New research published this month in Nature Communications has found that not only can stars speed up when they “glitch”, but they can also affect the way sound waves pass through them.

The new observations were recorded after studying red clump stars. These Red Giants are stars nearing the end of their lives, when the star has used up all the hydrogen in its core and begins to burn the hydrogen on the outside of the star.

When a glitch occurs, the core of these red clump stars changes.

According to the research, the team observed 359 Red Giants that were all in a similar place in their life cycles. 24 of the observed stars appeared to glitch.

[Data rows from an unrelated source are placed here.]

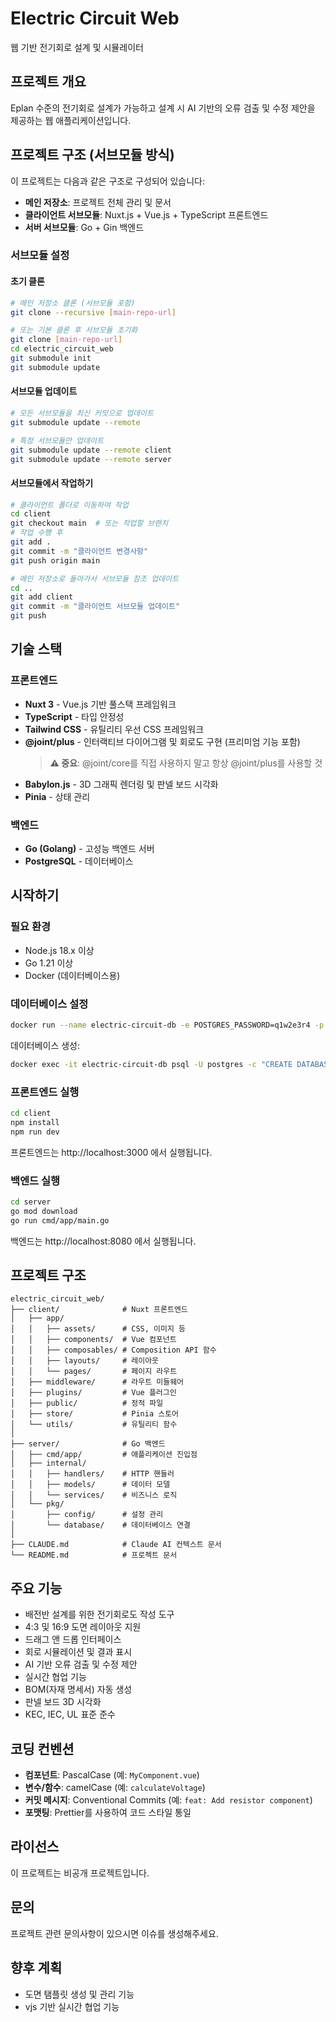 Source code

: # Electric Circuit Web

웹 기반 전기회로 설계 및 시뮬레이터

## 프로젝트 개요

Eplan 수준의 전기회로 설계가 가능하고 설계 시 AI 기반의 오류 검출 및 수정 제안을 제공하는 웹 애플리케이션입니다.

## 프로젝트 구조 (서브모듈 방식)

이 프로젝트는 다음과 같은 구조로 구성되어 있습니다:

- **메인 저장소**: 프로젝트 전체 관리 및 문서
- **클라이언트 서브모듈**: Nuxt.js + Vue.js + TypeScript 프론트엔드
- **서버 서브모듈**: Go + Gin 백엔드

### 서브모듈 설정

#### 초기 클론

```bash
# 메인 저장소 클론 (서브모듈 포함)
git clone --recursive [main-repo-url]

# 또는 기본 클론 후 서브모듈 초기화
git clone [main-repo-url]
cd electric_circuit_web
git submodule init
git submodule update
```

#### 서브모듈 업데이트

```bash
# 모든 서브모듈을 최신 커밋으로 업데이트
git submodule update --remote

# 특정 서브모듈만 업데이트
git submodule update --remote client
git submodule update --remote server
```

#### 서브모듈에서 작업하기

```bash
# 클라이언트 폴더로 이동하여 작업
cd client
git checkout main  # 또는 작업할 브랜치
# 작업 수행 후
git add .
git commit -m "클라이언트 변경사항"
git push origin main

# 메인 저장소로 돌아가서 서브모듈 참조 업데이트
cd ..
git add client
git commit -m "클라이언트 서브모듈 업데이트"
git push
```

## 기술 스택

### 프론트엔드
- **Nuxt 3** - Vue.js 기반 풀스택 프레임워크
- **TypeScript** - 타입 안정성
- **Tailwind CSS** - 유틸리티 우선 CSS 프레임워크
- **@joint/plus** - 인터랙티브 다이어그램 및 회로도 구현 (프리미엄 기능 포함)
  > **⚠️ 중요**: @joint/core를 직접 사용하지 말고 항상 @joint/plus를 사용할 것
- **Babylon.js** - 3D 그래픽 렌더링 및 판넬 보드 시각화
- **Pinia** - 상태 관리

### 백엔드
- **Go (Golang)** - 고성능 백엔드 서버
- **PostgreSQL** - 데이터베이스

## 시작하기

### 필요 환경

- Node.js 18.x 이상
- Go 1.21 이상
- Docker (데이터베이스용)

### 데이터베이스 설정

```bash
docker run --name electric-circuit-db -e POSTGRES_PASSWORD=q1w2e3r4 -p 5432:5432 -d postgres
```

데이터베이스 생성:
```bash
docker exec -it electric-circuit-db psql -U postgres -c "CREATE DATABASE electric_circuit;"
```

### 프론트엔드 실행

```bash
cd client
npm install
npm run dev
```

프론트엔드는 http://localhost:3000 에서 실행됩니다.

### 백엔드 실행

```bash
cd server
go mod download
go run cmd/app/main.go
```

백엔드는 http://localhost:8080 에서 실행됩니다.

## 프로젝트 구조

```
electric_circuit_web/
├── client/              # Nuxt 프론트엔드
│   ├── app/
│   │   ├── assets/      # CSS, 이미지 등
│   │   ├── components/  # Vue 컴포넌트
│   │   ├── composables/ # Composition API 함수
│   │   ├── layouts/     # 레이아웃
│   │   └── pages/       # 페이지 라우트
│   ├── middleware/      # 라우트 미들웨어
│   ├── plugins/         # Vue 플러그인
│   ├── public/          # 정적 파일
│   ├── store/           # Pinia 스토어
│   └── utils/           # 유틸리티 함수
│
├── server/              # Go 백엔드
│   ├── cmd/app/         # 애플리케이션 진입점
│   ├── internal/
│   │   ├── handlers/    # HTTP 핸들러
│   │   ├── models/      # 데이터 모델
│   │   └── services/    # 비즈니스 로직
│   └── pkg/
│       ├── config/      # 설정 관리
│       └── database/    # 데이터베이스 연결
│
├── CLAUDE.md            # Claude AI 컨텍스트 문서
└── README.md            # 프로젝트 문서
```

## 주요 기능

- 배전반 설계를 위한 전기회로도 작성 도구
- 4:3 및 16:9 도면 레이아웃 지원
- 드래그 앤 드롭 인터페이스
- 회로 시뮬레이션 및 결과 표시
- AI 기반 오류 검출 및 수정 제안
- 실시간 협업 기능
- BOM(자재 명세서) 자동 생성
- 판넬 보드 3D 시각화
- KEC, IEC, UL 표준 준수

## 코딩 컨벤션

- **컴포넌트**: PascalCase (예: `MyComponent.vue`)
- **변수/함수**: camelCase (예: `calculateVoltage`)
- **커밋 메시지**: Conventional Commits (예: `feat: Add resistor component`)
- **포맷팅**: Prettier를 사용하여 코드 스타일 통일

## 라이선스

이 프로젝트는 비공개 프로젝트입니다.

## 문의

프로젝트 관련 문의사항이 있으시면 이슈를 생성해주세요.


## 향후 계획
- 도면 탬플릿 생성 및 관리 기능
- vjs 기반 실시간 협업 기능

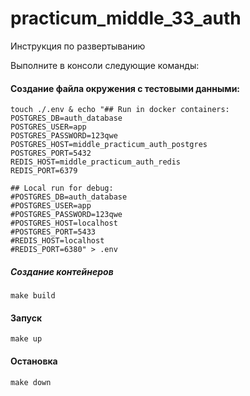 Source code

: # practicum_middle_33_auth

Инструкция по развертыванию

Выполните в консоли следующие команды:

#### Создание файла окружения с тестовыми данными:

```
touch ./.env & echo "## Run in docker containers:
POSTGRES_DB=auth_database
POSTGRES_USER=app
POSTGRES_PASSWORD=123qwe
POSTGRES_HOST=middle_practicum_auth_postgres
POSTGRES_PORT=5432
REDIS_HOST=middle_practicum_auth_redis
REDIS_PORT=6379

## Local run for debug:
#POSTGRES_DB=auth_database
#POSTGRES_USER=app
#POSTGRES_PASSWORD=123qwe
#POSTGRES_HOST=localhost
#POSTGRES_PORT=5433
#REDIS_HOST=localhost
#REDIS_PORT=6380" > .env
```


##### Создание контейнеров

```shell script
make build
```

#### Запуск

```shell script
make up
```
#### Остановка

```shell script
make down
```



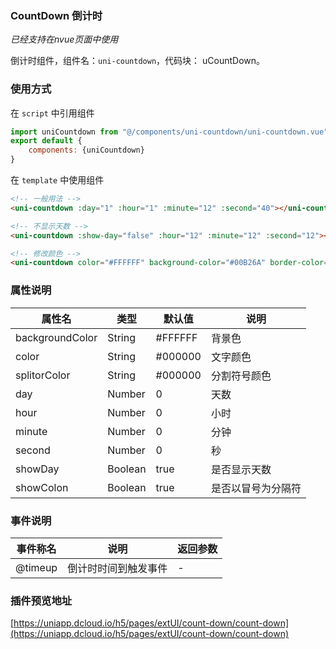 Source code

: ### CountDown 倒计时
*已经支持在nvue页面中使用*

倒计时组件，组件名：``uni-countdown``，代码块： uCountDown。

### 使用方式

在 ``script`` 中引用组件 

```javascript
import uniCountdown from "@/components/uni-countdown/uni-countdown.vue"
export default {
    components: {uniCountdown}
}
```

在 ``template`` 中使用组件

```html
<!-- 一般用法 -->
<uni-countdown :day="1" :hour="1" :minute="12" :second="40"></uni-countdown>

<!-- 不显示天数 -->
<uni-countdown :show-day="false" :hour="12" :minute="12" :second="12"></uni-countdown>

<!-- 修改颜色 -->
<uni-countdown color="#FFFFFF" background-color="#00B26A" border-color="#00B26A" :day="1" :hour="2" :minute="30" :second="0"></uni-countdown>
```

### 属性说明

|属性名				|类型	|默认值	|说明				|
|---				|----	|---	|---				|
|backgroundColor	|String	|#FFFFFF|背景色				|
|color				|String	|#000000|文字颜色			|
|splitorColor		|String	|#000000|分割符号颜色			|
|day				|Number	|0		|天数				|
|hour				|Number	|0		|小时				|
|minute				|Number	|0		|分钟				|
|second				|Number	|0		|秒					|
|showDay			|Boolean|true	|是否显示天数		|
|showColon			|Boolean|true	|是否以冒号为分隔符	|

### 事件说明

|事件称名	|说明					|返回参数	|
|---		|----					|---		|
|@timeup		|倒计时时间到触发事件	|-			|

### 插件预览地址

[https://uniapp.dcloud.io/h5/pages/extUI/count-down/count-down](https://uniapp.dcloud.io/h5/pages/extUI/count-down/count-down)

According to a release from Ohio State University, there are two reasons a star may be glitching. The first is that these “glitches” are just part of a star’s evolution, but are usually weak and not observable.

A Red Giant star is surrounded by a tenuous shell of gas in this unusual image from the NASA/ESA Hubble Space. Credit: ESA/Hubble, NASA and H. Olofsson (Onsala Space Observatory)

The other theory is that these “glitches” are a way in which the star corrects irregularities within the star. The researchers believe this theory more closely resemble their observations. However, more research is still needed before a conclusion is finalized.

Red Giants are used by astronomers to measure distance in deep space. They can help scientists study a galaxies density as well as the chemical evolution of a star.

The research was conducted using NASA’s Kepler space telescope by researchers at Ohio State University. Mathieu Vrard is the lead author on the paper.

Past ‘glitching’ stars across the Universe

News of observations of a neutron star glitching were first reported in 2019. That report, published in Nature Astronomy, studied the Vela Pulsar. The pulsar is about 1,000 light years away from Earth.

Neutron stars are created when a supergiant star collapses on itself. They are considered the smallest and densest objects in the universe besides black holes. Unlike traditional stars, they do not generate heat and are mostly made of neutrons. They typically spin at a constant rate.

This deep image from NASA’s Chandra X-ray Observatory shows the Vela pulsar, a neutron star that was formed when a massive star collapsed. In the upper right is a fast moving jet of particles produced by the pulsar. The pulsar is about 1,000 light years from Earth, and makes over 11 complete rotations every second. Credits: X-ray: NASA/CXC/Univ of Toronto/M.Durant et al; Optical: DSS/Davide De Martin

Initial observations of the pulsar were made in 2016. The pulsar would appear to slow down its rotation, before speeding up, according to the report. After the acceleration, the star would then slow to its original speed.

The researchers said that only 5% of pulsars are known to glitch. Vela appears to glitch once every three years.

The changes in speed allowed researchers to observe the various components of the neutron star.

“One of these components, a soup of superfluid neutrons in the inner layer of the crust, moves outwards first and hits the rigid outer crust of the star causing it to spin up,” said Dr. Paul Lasky, one of the researchers on the project, in a statement at the time.

The team said a second layer of the this same superfluid then causes the star to slow down. While predicted in the past, this was the first time this activity had been observed.

Observations were done at Mount Pleasant Observatory in Tasmania. The research was lead by Dr. Greg Ashton from the Monash School of Physics and Astronomy.